Wednesday, May 13, 2020

The Spiritual Life, Topic Twenty six, The freedom to be who you are.

Jim Morrison - A friend is someone who gives you total freedom to ...

The Spiritual Life, Topic Twenty six
The Freedom to be who you are.

The moment you depend, you start feeling miserable because dependence is slavery. Then you start taking revenge in subtle ways, because the person you have to depend upon becomes powerful over you. Nobody likes anybody to be powerful over them, nobody likes to be dependent because dependence kills freedom. And love cannot flower in dependence—love is a flower of freedom; it needs space, it needs absolute space. The other has not to interfere with it. It is very delicate.

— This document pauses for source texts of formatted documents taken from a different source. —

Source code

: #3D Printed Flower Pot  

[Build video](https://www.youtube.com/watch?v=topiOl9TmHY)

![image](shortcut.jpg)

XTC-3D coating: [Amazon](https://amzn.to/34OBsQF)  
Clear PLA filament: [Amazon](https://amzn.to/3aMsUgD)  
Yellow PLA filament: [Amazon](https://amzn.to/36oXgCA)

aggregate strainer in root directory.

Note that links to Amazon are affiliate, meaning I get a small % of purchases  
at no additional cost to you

When you are dependent the other will certainly dominate you, and you will try to dominate the other. That’s the fight that goes on between so-called lovers. They are intimate enemies, continually fighting. Husbands and wives—what are they doing? Loving is very rare; fighting is the rule, loving is an exception. And in every way they try to dominate—even through love they try to dominate. If the husband asks the wife, the wife refuses, she is reluctant. She is very miserly: she gives but very reluctantly, she wants you to wag your tail around her. And so is the case with the husband. When the wife is in need and asks him, the husband says that he is tired. In the office there was too much work, he is really overworked, and he would like to go to sleep.

Osho. Maturity: The Responsibility of Being Oneself (Osho Insights for a New Way of Living) . St. Martin's Press. P. 54

The fear of domination begins in childhood when the child says defiantly, “You’re not the boss of me!” and so it goes on throughout our lives in the world of the ego.

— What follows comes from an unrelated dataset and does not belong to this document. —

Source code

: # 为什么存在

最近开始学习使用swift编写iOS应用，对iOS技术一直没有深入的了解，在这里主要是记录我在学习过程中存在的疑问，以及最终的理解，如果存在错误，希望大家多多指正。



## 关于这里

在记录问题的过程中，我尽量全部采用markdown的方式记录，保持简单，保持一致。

As the philosopher, Isaiah Berlin, has pointed out, there are two kinds of freedom: freedom from and freedom to. In many instances in order for there to be freedom to, there must be freedom from. Unconditional love only works with freedom from. There is no possession, no domination, no control issues, no power struggles.

The first step in embarking on a path of Unconditional love is to give up control, give up attempts to make the loved one do anything, and give the gift of freedom, the space to be one’s self. This is scary especially if the loved one is likely to make mistakes that have negative consequences. A warning is enough, but then the tongue must be bitten. Mistakes can, sometimes, be the best teacher. People don’t learn from words unless they are desired and willingly received. Most often people learn from consequences.

It is in freedom from our dominating, and controlling, and possessiveness that we put our faith. We give up the illusion of making anybody do anything. As they say in Twelve step programs, “You take your own inventory, don’t be taking everyone else’s.” And so we surrender our desire to control and give the other person the freedom to be who they are.